Abstract

Does the Journal Article Have a Future?

Malcolm Macleod1

Importance

From the perspective of the researcher, there seems to be too much research, of often questionable quality, in too many journals, published following too little scrutiny.

Observations

It has become more difficult to distinguish between intrusive email solicitations from “proper” publishers and those from predatory publishers. While many employed in publishing have the most noble of intentions, the profits of publishing houses—profit drawn largely from our research budgets—continue to soar. At the same time, alternative routes of dissemination, such as preprint servers, now allow research findings to be made public, if not published, at minimal cost. Loud protestations from journals that preprints are of inferior quality because they have not been peer reviewed would carry more weight if the process of peer review was a reliable guarantee of quality and the provenance of the data presented.

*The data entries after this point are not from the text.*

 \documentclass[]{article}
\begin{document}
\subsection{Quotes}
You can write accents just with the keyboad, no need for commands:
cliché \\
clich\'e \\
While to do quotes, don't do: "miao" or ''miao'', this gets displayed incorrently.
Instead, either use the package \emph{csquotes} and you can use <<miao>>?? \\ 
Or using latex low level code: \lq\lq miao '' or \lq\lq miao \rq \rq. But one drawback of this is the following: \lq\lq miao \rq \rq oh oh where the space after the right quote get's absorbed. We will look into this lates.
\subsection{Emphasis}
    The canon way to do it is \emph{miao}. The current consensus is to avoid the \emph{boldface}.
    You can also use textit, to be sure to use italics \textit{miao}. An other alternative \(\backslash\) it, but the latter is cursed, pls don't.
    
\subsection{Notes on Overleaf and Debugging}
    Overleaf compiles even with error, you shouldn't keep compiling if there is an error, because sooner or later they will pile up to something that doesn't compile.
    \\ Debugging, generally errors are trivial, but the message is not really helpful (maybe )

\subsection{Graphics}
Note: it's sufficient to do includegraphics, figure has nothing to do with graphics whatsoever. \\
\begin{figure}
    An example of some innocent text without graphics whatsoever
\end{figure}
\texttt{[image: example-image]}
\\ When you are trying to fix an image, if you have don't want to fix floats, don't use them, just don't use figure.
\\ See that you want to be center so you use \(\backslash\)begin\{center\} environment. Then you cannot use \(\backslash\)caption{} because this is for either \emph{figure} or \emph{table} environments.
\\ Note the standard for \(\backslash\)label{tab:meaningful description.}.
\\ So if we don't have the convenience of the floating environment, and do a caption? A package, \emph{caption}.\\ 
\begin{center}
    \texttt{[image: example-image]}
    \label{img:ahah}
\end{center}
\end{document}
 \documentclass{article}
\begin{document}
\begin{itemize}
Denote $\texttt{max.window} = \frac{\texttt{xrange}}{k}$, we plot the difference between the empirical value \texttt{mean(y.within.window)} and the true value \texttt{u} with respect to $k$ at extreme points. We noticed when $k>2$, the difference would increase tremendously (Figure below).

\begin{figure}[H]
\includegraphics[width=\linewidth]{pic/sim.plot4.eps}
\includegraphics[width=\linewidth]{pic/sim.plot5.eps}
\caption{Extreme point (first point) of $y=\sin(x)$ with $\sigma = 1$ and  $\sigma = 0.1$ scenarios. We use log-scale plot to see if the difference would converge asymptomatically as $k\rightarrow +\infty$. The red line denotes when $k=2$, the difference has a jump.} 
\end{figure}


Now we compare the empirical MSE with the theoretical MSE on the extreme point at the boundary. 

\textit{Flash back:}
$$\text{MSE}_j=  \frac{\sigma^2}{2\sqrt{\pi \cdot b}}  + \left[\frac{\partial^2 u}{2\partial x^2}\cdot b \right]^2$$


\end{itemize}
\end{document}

Despite several decades of opportunity to increase the value of journal articles by investing in these processes, most publishers have not done so. Many in my own community have been complicit in the generation of “research for publication” rather than “research for the advancement of knowledge” (where publication is a part of the process, but not the primary objective). Drivers for these behaviors come from across the research ecosystem, and the focus on journal publication as the cardinal researcher output for evaluation serves as the major enabler of exploitative publisher behaviors.

Conclusions

If the journal article is to have a future, this extractive behavior must stop. The added value of peer review needs to be clear and apparent, and the quality of published work must be such that research users can trust the provenance of what is reported; with sufficient information, data, and code provided so that they can check that provenance if they wish. The quality of published work is improving, in some respects, at some journals, and those who have driven these changes, often in the face of internal opposition, should be celebrated. I will close by outlining some further avenues for improvement.

1Edinburgh Neuroscience, University of Edinburgh, Edinburgh, Scotland, malcolm.macleod@ed.ac.uk.

Conflict of Interest Disclosures

Malcom Macleod is a member of the Peer Review Congress Advisory Board but was not involved in the review or decision for this abstract.